* **Work instructions**
The full set of entries below, restated word for word and stripped of images, is the expected result.
+++ Task data
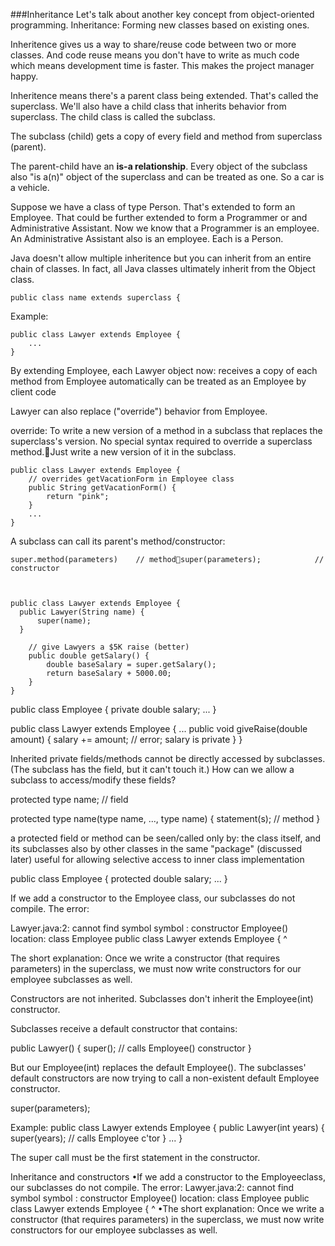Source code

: ###Inheritance
Let's talk about another key concept from object-oriented programming.
Inheritance: Forming new classes based on existing ones.


Inheritence gives us a way to share/reuse code between two or more classes. And code reuse means you don't have to write as much code which means development time is faster. This makes the project manager happy.

Inheritence means there's a parent class being extended. That's called the superclass.
We'll also have a child class that inherits behavior from superclass. The child class is called the subclass.

The subclass (child) gets a copy of every field and method from superclass (parent).

The parent-child have an **is-a relationship**. Every object of the subclass also "is a(n)" object of the superclass and can be treated as one. So a car is a vehicle. 

Suppose we have a class of type Person. That's extended to form an Employee. That could be further extended to form a Programmer or and Administrative Assistant. Now we know that a Programmer is an employee. An Administrative Assistant also is an employee. Each is a Person.

Java doesn't allow multiple inheritence but you can inherit from an entire chain of classes. In fact, all Java classes ultimately inherit from the Object class.


	public class name extends superclass {

Example:

	public class Lawyer extends Employee {
	    ...
	}

By extending Employee, each Lawyer object now:
receives a copy of each method from Employee automatically
can be treated as an Employee by client code

Lawyer can also replace ("override") behavior from Employee.


override: To write a new version of a method in a subclass that replaces the superclass's version.
No special syntax required to override a superclass method.Just write a new version of it in the subclass.

	public class Lawyer extends Employee {
	    // overrides getVacationForm in Employee class
	    public String getVacationForm() {
	        return "pink";
	    }
	    ...
	}

A subclass can call its parent's method/constructor:

	super.method(parameters)  	// methodsuper(parameters);	      	// constructor



	public class Lawyer extends Employee {
      public Lawyer(String name) {
          super(name);
      }

	    // give Lawyers a $5K raise (better)
	    public double getSalary() {
	        double baseSalary = super.getSalary();
	        return baseSalary + 5000.00;
	    }
	}

public class Employee {
    private double salary;
    ...
}

public class Lawyer extends Employee {
    ...
    public void giveRaise(double amount) {
        salary += amount;   // error; salary is private
    }
}

Inherited private fields/methods cannot be directly accessed by subclasses.   (The subclass has the field, but it can't touch it.)
How can we allow a subclass to access/modify these fields?


protected type name;  	// field

protected type name(type name, ..., type name) {
    statement(s);     	// method
}

a protected field or method can be seen/called only by:
the class itself,  and its subclasses
also by other classes in the same "package"  (discussed later)
useful for allowing selective access to inner class implementation


public class Employee {
    protected double salary;
    ...
}

If we add a constructor to the Employee class, our subclasses do not compile.  The error:

Lawyer.java:2: cannot find symbol
symbol  : constructor Employee()
location: class Employee
public class Lawyer extends Employee {
       ^

The short explanation: Once we write a constructor (that requires parameters) in the superclass, we must now write constructors for our employee subclasses as well.


Constructors are not inherited.
Subclasses don't inherit the Employee(int) constructor.

Subclasses receive a default constructor that contains:

public Lawyer() {
    super();       // calls Employee() constructor
}


But our Employee(int) replaces the default Employee().
The subclasses' default constructors are now trying to call a non-existent default Employee constructor.


super(parameters);


Example:
	public class Lawyer extends Employee {
	    public Lawyer(int years) {
	        super(years);  // calls Employee c'tor
	    }
	    ...
	}

The super call must be the first statement in the constructor.
	
	

Inheritance and constructors
•If we add a constructor to the Employeeclass, our subclasses do not compile.  The error:
Lawyer.java:2: cannot find symbol symbol  : constructor Employee() location: class Employee public class Lawyer extends Employee {
^
•The short explanation: Once we write a constructor (that requires parameters) in the superclass, we must now write constructors for our employee subclasses as well.
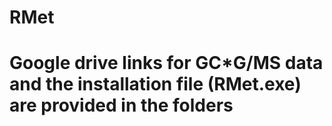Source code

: # RMet
# Google drive links for GC*G/MS data and the installation file (RMet.exe) are provided in the folders
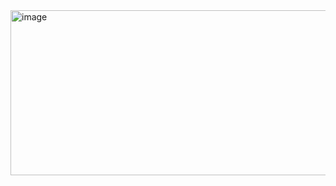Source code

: <img width="890" height="264" alt="image" src="https://github.com/user-attachments/assets/c3b62d47-0f43-4c75-a540-6d2749b09dd7" />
++++++
* **Response to this exercise**
Source code

: ###Inheritance
Let's talk about another key concept from object-oriented programming.
Inheritance: Forming new classes based on existing ones.


Inheritence gives us a way to share/reuse code between two or more classes. And code reuse means you don't have to write as much code which means development time is faster. This makes the project manager happy.

Inheritence means there's a parent class being extended. That's called the superclass.
We'll also have a child class that inherits behavior from superclass. The child class is called the subclass.

The subclass (child) gets a copy of every field and method from superclass (parent).

The parent-child have an **is-a relationship**. Every object of the subclass also "is a(n)" object of the superclass and can be treated as one. So a car is a vehicle. 

Suppose we have a class of type Person. That's extended to form an Employee. That could be further extended to form a Programmer or and Administrative Assistant. Now we know that a Programmer is an employee. An Administrative Assistant also is an employee. Each is a Person.

Java doesn't allow multiple inheritence but you can inherit from an entire chain of classes. In fact, all Java classes ultimately inherit from the Object class.


	public class name extends superclass {

Example:

	public class Lawyer extends Employee {
	    ...
	}

By extending Employee, each Lawyer object now:
receives a copy of each method from Employee automatically
can be treated as an Employee by client code

Lawyer can also replace ("override") behavior from Employee.


override: To write a new version of a method in a subclass that replaces the superclass's version.
No special syntax required to override a superclass method.Just write a new version of it in the subclass.

	public class Lawyer extends Employee {
	    // overrides getVacationForm in Employee class
	    public String getVacationForm() {
	        return "pink";
	    }
	    ...
	}

A subclass can call its parent's method/constructor:

	super.method(parameters)  	// methodsuper(parameters);	      	// constructor



	public class Lawyer extends Employee {
      public Lawyer(String name) {
          super(name);
      }

	    // give Lawyers a $5K raise (better)
	    public double getSalary() {
	        double baseSalary = super.getSalary();
	        return baseSalary + 5000.00;
	    }
	}

public class Employee {
    private double salary;
    ...
}

public class Lawyer extends Employee {
    ...
    public void giveRaise(double amount) {
        salary += amount;   // error; salary is private
    }
}

Inherited private fields/methods cannot be directly accessed by subclasses.   (The subclass has the field, but it can't touch it.)
How can we allow a subclass to access/modify these fields?


protected type name;  	// field

protected type name(type name, ..., type name) {
    statement(s);     	// method
}

a protected field or method can be seen/called only by:
the class itself,  and its subclasses
also by other classes in the same "package"  (discussed later)
useful for allowing selective access to inner class implementation


public class Employee {
    protected double salary;
    ...
}

If we add a constructor to the Employee class, our subclasses do not compile.  The error:

Lawyer.java:2: cannot find symbol
symbol  : constructor Employee()
location: class Employee
public class Lawyer extends Employee {
       ^

The short explanation: Once we write a constructor (that requires parameters) in the superclass, we must now write constructors for our employee subclasses as well.


Constructors are not inherited.
Subclasses don't inherit the Employee(int) constructor.

Subclasses receive a default constructor that contains:

public Lawyer() {
    super();       // calls Employee() constructor
}


But our Employee(int) replaces the default Employee().
The subclasses' default constructors are now trying to call a non-existent default Employee constructor.


super(parameters);


Example:
	public class Lawyer extends Employee {
	    public Lawyer(int years) {
	        super(years);  // calls Employee c'tor
	    }
	    ...
	}

The super call must be the first statement in the constructor.
	
	

Inheritance and constructors
•If we add a constructor to the Employeeclass, our subclasses do not compile.  The error:
Lawyer.java:2: cannot find symbol symbol  : constructor Employee() location: class Employee public class Lawyer extends Employee {
^
•The short explanation: Once we write a constructor (that requires parameters) in the superclass, we must now write constructors for our employee subclasses as well.
Source code

: # RMet
# Google drive links for GC*G/MS data and the installation file (RMet.exe) are provided in the folders
Source code

: <img width="890" height="264" alt="image" src="https://github.com/user-attachments/assets/c3b62d47-0f43-4c75-a540-6d2749b09dd7" />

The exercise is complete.